(Records excerpted from a collection)
■ ■ ■ ■ ■ ■ ■

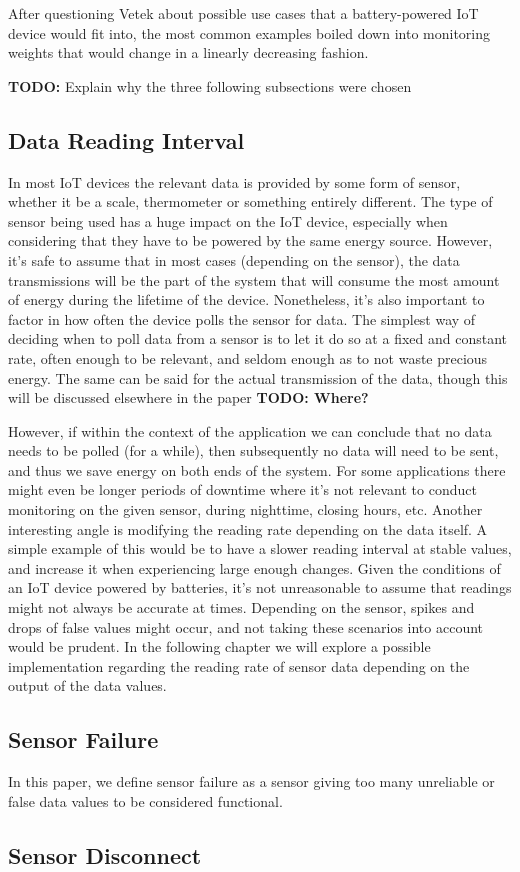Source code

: After questioning Vetek about possible use cases that a battery-powered IoT device would fit into, the most common examples boiled down into monitoring weights that would change in a linearly decreasing fashion. 

\textbf{TODO:} Explain why the three following subsections were chosen

\subsection{Data Reading Interval}
In most IoT devices the relevant data is provided by some form of sensor, whether it be a scale, thermometer or something entirely different. The type of sensor being used has a huge impact on the IoT device, especially when considering that they have to be powered by the same energy source. However, it's safe to assume that in most cases (depending on the sensor), the data transmissions will be the part of the system that will consume the most amount of energy during the lifetime of the device. Nonetheless, it's also important to factor in how often the device polls the sensor for data. The simplest way of deciding when to poll data from a sensor is to let it do so at a fixed and constant rate, often enough to be relevant, and seldom enough as to not waste precious energy. The same can be said for the actual transmission of the data, though this will be discussed elsewhere in the paper \textbf{TODO: Where?}

However, if within the context of the application we can conclude that no data needs to be polled (for a while), then subsequently no data will need to be sent, and thus we save energy on both ends of the system. For some applications there might even be longer periods of downtime where it's not relevant to conduct monitoring on the given sensor, \eg during nighttime, closing hours, etc. Another interesting angle is modifying the reading rate depending on the data itself. A simple example of this would be to have a slower reading interval at stable values, and increase it when experiencing large enough changes. Given the conditions of an IoT device powered by batteries, it's not unreasonable to assume that readings might not always be accurate at times. Depending on the sensor, spikes and drops of false values might occur, and not taking these scenarios into account would be prudent. In the following chapter we will explore a possible implementation regarding the reading rate of sensor data depending on the output of the data values.

\subsection{Sensor Failure}

In this paper, we define sensor failure as a sensor giving too many unreliable or false data values to be considered functional. 

\subsection{Sensor Disconnect}
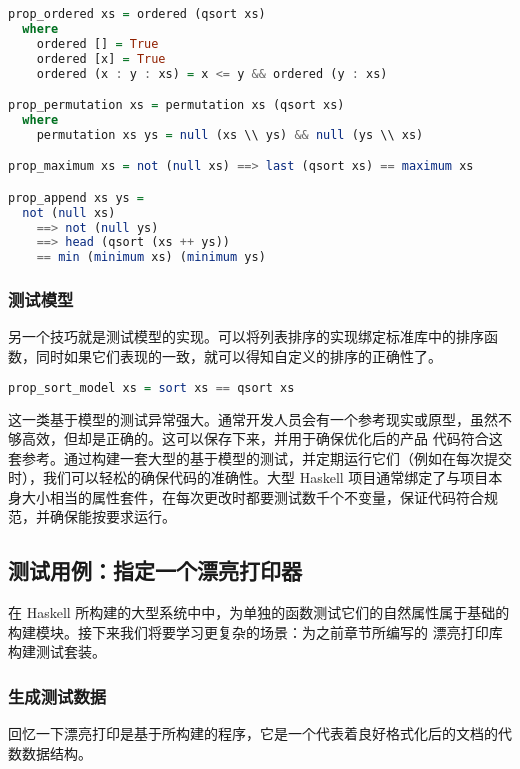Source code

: \documentclass[./main.tex]{subfiles}
\begin{document}
\begin{lstlisting}[language=Haskell]
  prop_ordered xs = ordered (qsort xs)
  where
    ordered [] = True
    ordered [x] = True
    ordered (x : y : xs) = x <= y && ordered (y : xs)

prop_permutation xs = permutation xs (qsort xs)
  where
    permutation xs ys = null (xs \\ ys) && null (ys \\ xs)

prop_maximum xs = not (null xs) ==> last (qsort xs) == maximum xs

prop_append xs ys =
  not (null xs)
    ==> not (null ys)
    ==> head (qsort (xs ++ ys))
    == min (minimum xs) (minimum ys)
\end{lstlisting}

\subsubsection*{测试模型}

另一个技巧就是测试模型的实现。可以将列表排序的实现绑定标准库中的排序函数，同时如果它们表现的一致，就可以得知自定义的排序的正确性了。

\begin{lstlisting}[language=Haskell]
  prop_sort_model xs = sort xs == qsort xs
\end{lstlisting}

这一类基于模型的测试异常强大。通常开发人员会有一个参考现实或原型，虽然不够高效，但却是正确的。这可以保存下来，并用于确保优化后的产品
代码符合这套参考。通过构建一套大型的基于模型的测试，并定期运行它们（例如在每次提交时），我们可以轻松的确保代码的准确性。大型 Haskell
项目通常绑定了与项目本身大小相当的属性套件，在每次更改时都要测试数千个不变量，保证代码符合规范，并确保能按要求运行。

\subsection*{测试用例：指定一个漂亮打印器}

在 Haskell 所构建的大型系统中中，为单独的函数测试它们的自然属性属于基础的构建模块。接下来我们将要学习更复杂的场景：为之前章节所编写的
漂亮打印库构建测试套装。

\subsubsection*{生成测试数据}

回忆一下漂亮打印是基于所构建的程序，它是一个代表着良好格式化后的文档的代数数据结构。
\end{document}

■ ■ ■ ■ ■ ■ ■

Task to complete: Word for word, write out each of the records, but not the pictures.

Answer box:
Source code

: After questioning Vetek about possible use cases that a battery-powered IoT device would fit into, the most common examples boiled down into monitoring weights that would change in a linearly decreasing fashion. 

\textbf{TODO:} Explain why the three following subsections were chosen

\subsection{Data Reading Interval}
In most IoT devices the relevant data is provided by some form of sensor, whether it be a scale, thermometer or something entirely different. The type of sensor being used has a huge impact on the IoT device, especially when considering that they have to be powered by the same energy source. However, it's safe to assume that in most cases (depending on the sensor), the data transmissions will be the part of the system that will consume the most amount of energy during the lifetime of the device. Nonetheless, it's also important to factor in how often the device polls the sensor for data. The simplest way of deciding when to poll data from a sensor is to let it do so at a fixed and constant rate, often enough to be relevant, and seldom enough as to not waste precious energy. The same can be said for the actual transmission of the data, though this will be discussed elsewhere in the paper \textbf{TODO: Where?}

However, if within the context of the application we can conclude that no data needs to be polled (for a while), then subsequently no data will need to be sent, and thus we save energy on both ends of the system. For some applications there might even be longer periods of downtime where it's not relevant to conduct monitoring on the given sensor, \eg during nighttime, closing hours, etc. Another interesting angle is modifying the reading rate depending on the data itself. A simple example of this would be to have a slower reading interval at stable values, and increase it when experiencing large enough changes. Given the conditions of an IoT device powered by batteries, it's not unreasonable to assume that readings might not always be accurate at times. Depending on the sensor, spikes and drops of false values might occur, and not taking these scenarios into account would be prudent. In the following chapter we will explore a possible implementation regarding the reading rate of sensor data depending on the output of the data values.

\subsection{Sensor Failure}

In this paper, we define sensor failure as a sensor giving too many unreliable or false data values to be considered functional. 

\subsection{Sensor Disconnect}
Source code

: \documentclass[./main.tex]{subfiles}
\begin{document}
\begin{lstlisting}[language=Haskell]
  prop_ordered xs = ordered (qsort xs)
  where
    ordered [] = True
    ordered [x] = True
    ordered (x : y : xs) = x <= y && ordered (y : xs)

prop_permutation xs = permutation xs (qsort xs)
  where
    permutation xs ys = null (xs \\ ys) && null (ys \\ xs)

prop_maximum xs = not (null xs) ==> last (qsort xs) == maximum xs

prop_append xs ys =
  not (null xs)
    ==> not (null ys)
    ==> head (qsort (xs ++ ys))
    == min (minimum xs) (minimum ys)
\end{lstlisting}

\subsubsection*{测试模型}

另一个技巧就是测试模型的实现。可以将列表排序的实现绑定标准库中的排序函数，同时如果它们表现的一致，就可以得知自定义的排序的正确性了。

\begin{lstlisting}[language=Haskell]
  prop_sort_model xs = sort xs == qsort xs
\end{lstlisting}

这一类基于模型的测试异常强大。通常开发人员会有一个参考现实或原型，虽然不够高效，但却是正确的。这可以保存下来，并用于确保优化后的产品
代码符合这套参考。通过构建一套大型的基于模型的测试，并定期运行它们（例如在每次提交时），我们可以轻松的确保代码的准确性。大型 Haskell
项目通常绑定了与项目本身大小相当的属性套件，在每次更改时都要测试数千个不变量，保证代码符合规范，并确保能按要求运行。

\subsection*{测试用例：指定一个漂亮打印器}

在 Haskell 所构建的大型系统中中，为单独的函数测试它们的自然属性属于基础的构建模块。接下来我们将要学习更复杂的场景：为之前章节所编写的
漂亮打印库构建测试套装。

\subsubsection*{生成测试数据}

回忆一下漂亮打印是基于所构建的程序，它是一个代表着良好格式化后的文档的代数数据结构。
\end{document}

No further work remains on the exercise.